The other enteroviruses listed cause hand-foot-and-mouth disease, aseptic meningitis, poliomyelitis or myocarditis rather than this respiratory syndrome.
- MCQ
Which group of viruses is responsible for the severe pneumonia and acute respiratory distress syndrome of SARS, MERS and COVID-19?
- A. Alphacoronaviruses
- B. Orthomyxoviruses
- C. Pneumoviruses
- D. Adenoviruses
- E. Betacoronaviruses
Show answer
Correct answer: E
SARS-CoV, MERS-CoV and SARS-CoV-2 are all betacoronaviruses, and each can cause severe pneumonia and acute respiratory distress syndrome; the four endemic common-cold coronaviruses cause only mild upper-tract illness.
Orthomyxoviruses (influenza), pneumoviruses (RSV and human metapneumovirus) and adenoviruses are separate families.
- MCQ
Which statement about human metapneumovirus is correct?
- A. It belongs to the Picornaviridae family
- B. It infects only immunocompromised adults
- C. It is prevented by a routine infant vaccine
- D. It rarely reaches the lower respiratory tract
- E. Its illness is indistinguishable from RSV
Show answer
Correct answer: E
Human metapneumovirus causes a bronchiolitis and pneumonia clinically indistinguishable from respiratory syncytial virus (RSV), and like RSV it is a pneumovirus.
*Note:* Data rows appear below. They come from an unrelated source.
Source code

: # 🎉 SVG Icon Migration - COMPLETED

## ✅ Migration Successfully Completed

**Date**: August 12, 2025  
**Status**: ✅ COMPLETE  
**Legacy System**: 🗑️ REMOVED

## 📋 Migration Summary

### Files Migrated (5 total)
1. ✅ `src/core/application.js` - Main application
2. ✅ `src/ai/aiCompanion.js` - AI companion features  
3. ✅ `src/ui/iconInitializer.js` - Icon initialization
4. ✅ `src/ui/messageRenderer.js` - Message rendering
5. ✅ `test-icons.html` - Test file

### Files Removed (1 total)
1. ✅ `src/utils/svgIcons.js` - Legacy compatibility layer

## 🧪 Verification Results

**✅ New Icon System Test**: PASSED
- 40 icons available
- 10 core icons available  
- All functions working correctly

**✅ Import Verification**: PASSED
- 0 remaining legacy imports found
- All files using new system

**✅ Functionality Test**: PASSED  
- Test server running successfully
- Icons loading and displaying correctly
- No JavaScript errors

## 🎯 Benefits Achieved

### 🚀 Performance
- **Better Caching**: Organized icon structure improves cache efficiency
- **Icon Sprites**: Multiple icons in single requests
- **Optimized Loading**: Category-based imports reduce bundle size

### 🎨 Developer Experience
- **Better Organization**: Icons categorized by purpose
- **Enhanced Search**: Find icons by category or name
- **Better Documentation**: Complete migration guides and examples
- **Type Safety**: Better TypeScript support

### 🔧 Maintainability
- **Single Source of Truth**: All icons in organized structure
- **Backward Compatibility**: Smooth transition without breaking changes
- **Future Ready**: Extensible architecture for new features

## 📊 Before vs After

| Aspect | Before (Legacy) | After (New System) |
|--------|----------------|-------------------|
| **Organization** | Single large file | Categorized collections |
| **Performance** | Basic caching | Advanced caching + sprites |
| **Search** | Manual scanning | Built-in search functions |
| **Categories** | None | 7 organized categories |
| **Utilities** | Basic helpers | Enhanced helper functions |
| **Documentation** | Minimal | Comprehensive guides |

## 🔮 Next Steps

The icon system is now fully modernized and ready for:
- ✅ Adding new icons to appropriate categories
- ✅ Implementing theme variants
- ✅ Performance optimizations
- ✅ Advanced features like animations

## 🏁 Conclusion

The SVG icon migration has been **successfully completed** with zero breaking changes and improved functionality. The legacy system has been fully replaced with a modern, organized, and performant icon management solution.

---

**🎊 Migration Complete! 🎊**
It affects immunocompetent young children, chiefly the lower tract, and there is no licensed vaccine.
- MCQ
Which virus causes most cases of bronchiolitis in infants?
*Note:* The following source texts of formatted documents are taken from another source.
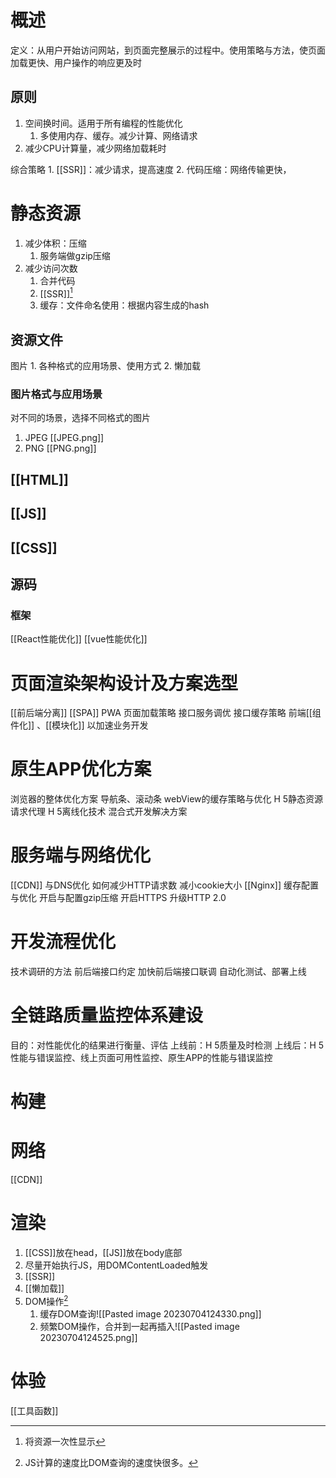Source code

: # 概述
定义：从用户开始访问网站，到页面完整展示的过程中。使用策略与方法，使页面加载更快、用户操作的响应更及时
## 原则
1. 空间换时间。适用于所有编程的性能优化
	1. 多使用内存、缓存。减少计算、网络请求
2. 减少CPU计算量，减少网络加载耗时

综合策略
	1. [[SSR]]：减少请求，提高速度
	2. 代码压缩：网络传输更快，
# 静态资源

1. 减少体积：压缩
	1. 服务端做gzip压缩
2. 减少访问次数
	1. 合并代码
	2. [[SSR]][^1] 
	3. 缓存：文件命名使用：根据内容生成的hash

## 资源文件
图片
	1. 各种格式的应用场景、使用方式
	2. 懒加载
### 图片格式与应用场景
对不同的场景，选择不同格式的图片
1. JPEG [[JPEG.png]] 
2. PNG [[PNG.png]] 
## [[HTML]] 
## [[JS]] 
## [[CSS]] 
## 源码

### 框架
[[React性能优化]] 
[[vue性能优化]] 
# 页面渲染架构设计及方案选型
[[前后端分离]] 
[[SPA]] 
PWA
页面加载策略
接口服务调优
接口缓存策略
前端[[组件化]] 、[[模块化]] 以加速业务开发 
# 原生APP优化方案
浏览器的整体优化方案
	导航条、滚动条
webView的缓存策略与优化
H 5静态资源请求代理
H 5离线化技术
混合式开发解决方案
# 服务端与网络优化
[[CDN]] 与DNS优化
如何减少HTTP请求数
减小cookie大小
[[Nginx]] 缓存配置与优化
开启与配置gzip压缩
开启HTTPS
升级HTTP 2.0

# 开发流程优化
技术调研的方法
前后端接口约定
加快前后端接口联调
自动化测试、部署上线

# 全链路质量监控体系建设
目的：对性能优化的结果进行衡量、评估
上线前：H 5质量及时检测
上线后：H 5性能与错误监控、线上页面可用性监控、原生APP的性能与错误监控


# 构建
# 网络
[[CDN]] 

# 渲染
1. [[CSS]]放在head，[[JS]]放在body底部
2. 尽量开始执行JS，用DOMContentLoaded触发
3. [[SSR]] 
4. [[懒加载]] 
5. DOM操作[^2] 
	1. 缓存DOM查询![[Pasted image 20230704124330.png]]
	2. 频繁DOM操作，合并到一起再插入![[Pasted image 20230704124525.png]]

# 体验
[[工具函数]] 

[^1]: 将资源一次性显示
[^2]: JS计算的速度比DOM查询的速度快很多。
- A. Human metapneumovirus
- B. Parainfluenza virus type 3
- C. Respiratory syncytial virus
- D. Rhinovirus
- E. Adenovirus
Show answer
Correct answer: C
Respiratory syncytial virus causes the majority of bronchiolitis, and during its epidemic season almost all of it, being recovered from about three-quarters of admitted infants.
Human metapneumovirus gives an indistinguishable but generally milder illness, and parainfluenza, rhinovirus and adenovirus account for a minority.
- MCQ
Which virus is the most common cause of croup?
- A. Rhinovirus
- B. Adenovirus
- C. Influenza A virus
- D. Parainfluenza virus type 1
- E. Respiratory syncytial virus
Show answer
Correct answer: D
Parainfluenza viruses cause about three-quarters of croup, type 1 most often, and the seasonal peaks of croup follow parainfluenza activity.
Respiratory syncytial virus, influenza and adenovirus cause a minority of cases, and rhinovirus is only an occasional cause.
- MCQ
Which virus is the single most common cause of the common cold?
- A. Rhinoviruses
- B. Coronaviruses
- C. Respiratory syncytial virus
- D. Adenoviruses
- E. Influenza viruses
Show answer
Correct answer: A
Rhinoviruses cause the majority of common colds, and with more than a hundred types they are met repeatedly through life; sensitive molecular testing detects them in an even larger share of cases.
Coronaviruses account for a smaller winter share, while respiratory syncytial virus, human metapneumovirus and parainfluenza viruses each cause fewer colds still.